● Problem to work on: In the data below, which lines hold the word "requests"? Copy them.
***** Given records
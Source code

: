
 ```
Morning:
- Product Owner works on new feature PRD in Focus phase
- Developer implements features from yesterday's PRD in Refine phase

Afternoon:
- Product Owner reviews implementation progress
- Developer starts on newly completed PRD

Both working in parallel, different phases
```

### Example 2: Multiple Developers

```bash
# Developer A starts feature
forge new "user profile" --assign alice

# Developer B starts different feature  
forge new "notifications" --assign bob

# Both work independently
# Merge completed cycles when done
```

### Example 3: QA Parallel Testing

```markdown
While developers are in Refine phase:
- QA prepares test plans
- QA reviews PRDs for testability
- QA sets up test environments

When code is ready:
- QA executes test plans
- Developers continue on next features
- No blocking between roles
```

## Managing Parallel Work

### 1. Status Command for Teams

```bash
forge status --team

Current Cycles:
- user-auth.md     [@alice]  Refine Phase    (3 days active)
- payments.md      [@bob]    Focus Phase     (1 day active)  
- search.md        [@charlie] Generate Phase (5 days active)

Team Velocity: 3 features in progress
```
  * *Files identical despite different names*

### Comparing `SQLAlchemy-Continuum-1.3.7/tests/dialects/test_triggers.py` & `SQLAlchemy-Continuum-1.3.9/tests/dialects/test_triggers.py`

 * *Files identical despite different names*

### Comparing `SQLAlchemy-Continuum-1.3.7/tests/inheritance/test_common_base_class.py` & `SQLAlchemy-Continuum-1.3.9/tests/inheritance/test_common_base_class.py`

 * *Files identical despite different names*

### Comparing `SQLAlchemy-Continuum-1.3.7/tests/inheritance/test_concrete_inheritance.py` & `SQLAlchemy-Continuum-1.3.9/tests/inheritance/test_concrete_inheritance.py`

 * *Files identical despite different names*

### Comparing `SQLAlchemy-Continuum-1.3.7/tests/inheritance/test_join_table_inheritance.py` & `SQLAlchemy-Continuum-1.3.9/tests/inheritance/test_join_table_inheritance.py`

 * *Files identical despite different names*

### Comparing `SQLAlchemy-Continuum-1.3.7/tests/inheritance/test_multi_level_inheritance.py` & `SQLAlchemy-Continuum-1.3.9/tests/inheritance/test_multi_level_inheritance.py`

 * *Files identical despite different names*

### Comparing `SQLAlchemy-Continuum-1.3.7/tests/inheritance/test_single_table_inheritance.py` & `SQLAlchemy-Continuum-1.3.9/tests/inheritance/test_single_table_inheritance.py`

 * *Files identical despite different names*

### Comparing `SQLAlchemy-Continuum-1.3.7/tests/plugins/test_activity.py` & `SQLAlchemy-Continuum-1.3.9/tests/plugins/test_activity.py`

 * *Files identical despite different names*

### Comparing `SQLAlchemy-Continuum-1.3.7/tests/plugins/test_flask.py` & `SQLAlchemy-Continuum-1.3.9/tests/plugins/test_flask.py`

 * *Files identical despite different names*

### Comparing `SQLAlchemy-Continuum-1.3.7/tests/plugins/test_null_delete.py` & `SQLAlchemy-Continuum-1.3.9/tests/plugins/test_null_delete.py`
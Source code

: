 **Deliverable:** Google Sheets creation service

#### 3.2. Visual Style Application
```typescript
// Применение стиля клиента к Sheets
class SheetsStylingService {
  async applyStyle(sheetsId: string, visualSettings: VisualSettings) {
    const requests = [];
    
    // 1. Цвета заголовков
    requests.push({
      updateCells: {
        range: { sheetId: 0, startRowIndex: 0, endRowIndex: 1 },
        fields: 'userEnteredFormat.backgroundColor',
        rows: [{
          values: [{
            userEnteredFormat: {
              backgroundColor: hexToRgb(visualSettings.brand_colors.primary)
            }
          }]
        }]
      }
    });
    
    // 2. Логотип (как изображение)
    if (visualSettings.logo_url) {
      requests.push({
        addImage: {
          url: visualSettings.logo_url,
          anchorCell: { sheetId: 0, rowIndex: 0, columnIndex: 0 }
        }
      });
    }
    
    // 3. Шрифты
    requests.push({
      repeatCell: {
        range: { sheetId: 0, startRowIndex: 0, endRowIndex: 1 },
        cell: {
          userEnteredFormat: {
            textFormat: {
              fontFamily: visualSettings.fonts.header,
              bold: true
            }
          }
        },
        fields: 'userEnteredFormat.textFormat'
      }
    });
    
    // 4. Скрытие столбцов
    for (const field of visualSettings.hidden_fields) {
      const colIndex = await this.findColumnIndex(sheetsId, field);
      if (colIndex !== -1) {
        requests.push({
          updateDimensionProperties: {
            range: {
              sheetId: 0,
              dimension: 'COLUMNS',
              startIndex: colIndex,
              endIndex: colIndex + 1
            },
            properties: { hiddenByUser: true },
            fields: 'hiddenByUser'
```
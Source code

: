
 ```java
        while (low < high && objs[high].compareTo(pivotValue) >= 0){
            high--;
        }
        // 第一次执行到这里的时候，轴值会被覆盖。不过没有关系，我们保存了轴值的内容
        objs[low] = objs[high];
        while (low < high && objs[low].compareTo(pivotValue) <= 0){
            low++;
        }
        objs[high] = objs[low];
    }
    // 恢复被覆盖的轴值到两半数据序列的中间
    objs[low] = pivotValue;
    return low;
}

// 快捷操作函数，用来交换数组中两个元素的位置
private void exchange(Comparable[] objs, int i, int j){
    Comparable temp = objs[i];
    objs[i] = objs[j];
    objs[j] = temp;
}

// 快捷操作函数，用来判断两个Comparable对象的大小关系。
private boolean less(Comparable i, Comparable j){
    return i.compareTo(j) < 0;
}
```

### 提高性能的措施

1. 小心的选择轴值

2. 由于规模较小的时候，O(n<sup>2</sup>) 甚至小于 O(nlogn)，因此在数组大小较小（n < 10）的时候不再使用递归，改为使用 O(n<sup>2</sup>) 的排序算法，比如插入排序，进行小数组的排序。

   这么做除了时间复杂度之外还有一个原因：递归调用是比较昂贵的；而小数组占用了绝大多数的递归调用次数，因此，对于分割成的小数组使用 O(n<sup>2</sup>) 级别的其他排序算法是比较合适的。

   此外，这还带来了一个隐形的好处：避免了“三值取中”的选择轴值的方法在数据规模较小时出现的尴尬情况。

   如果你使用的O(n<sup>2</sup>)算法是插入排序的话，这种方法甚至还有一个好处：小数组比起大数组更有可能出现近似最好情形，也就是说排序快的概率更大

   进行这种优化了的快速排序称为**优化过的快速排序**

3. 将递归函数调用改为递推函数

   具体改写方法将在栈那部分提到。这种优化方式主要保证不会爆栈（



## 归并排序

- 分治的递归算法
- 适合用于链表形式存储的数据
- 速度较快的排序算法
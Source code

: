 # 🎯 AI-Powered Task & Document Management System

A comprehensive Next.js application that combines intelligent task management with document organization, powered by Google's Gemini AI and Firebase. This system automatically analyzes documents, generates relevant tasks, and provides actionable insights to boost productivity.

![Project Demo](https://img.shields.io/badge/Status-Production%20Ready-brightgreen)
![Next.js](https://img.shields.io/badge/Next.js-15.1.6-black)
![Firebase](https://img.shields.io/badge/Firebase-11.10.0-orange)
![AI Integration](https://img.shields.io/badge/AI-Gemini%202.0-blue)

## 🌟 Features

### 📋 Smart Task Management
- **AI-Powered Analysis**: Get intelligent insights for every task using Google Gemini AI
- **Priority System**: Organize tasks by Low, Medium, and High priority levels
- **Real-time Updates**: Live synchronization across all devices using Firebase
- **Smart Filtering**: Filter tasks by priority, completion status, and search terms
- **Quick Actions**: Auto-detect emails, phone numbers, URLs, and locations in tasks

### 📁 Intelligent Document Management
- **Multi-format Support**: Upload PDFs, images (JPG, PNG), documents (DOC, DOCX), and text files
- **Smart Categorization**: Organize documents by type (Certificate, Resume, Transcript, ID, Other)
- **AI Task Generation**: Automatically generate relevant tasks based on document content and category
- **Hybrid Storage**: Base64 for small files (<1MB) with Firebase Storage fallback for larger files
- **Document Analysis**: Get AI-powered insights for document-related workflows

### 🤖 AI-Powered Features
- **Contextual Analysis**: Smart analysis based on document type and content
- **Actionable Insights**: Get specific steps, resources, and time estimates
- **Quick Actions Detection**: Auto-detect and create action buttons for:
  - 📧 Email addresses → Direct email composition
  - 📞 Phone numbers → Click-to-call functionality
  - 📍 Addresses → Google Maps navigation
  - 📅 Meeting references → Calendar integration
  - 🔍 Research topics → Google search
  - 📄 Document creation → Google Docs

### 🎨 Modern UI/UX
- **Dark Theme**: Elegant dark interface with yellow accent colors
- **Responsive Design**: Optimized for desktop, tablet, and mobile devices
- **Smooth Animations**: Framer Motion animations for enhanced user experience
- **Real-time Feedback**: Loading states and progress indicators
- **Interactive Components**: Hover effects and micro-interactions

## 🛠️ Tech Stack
**********
● Solution for this exercise:
    const requests = [];
    requests.push({
      requests.push({
    requests.push({
        requests.push({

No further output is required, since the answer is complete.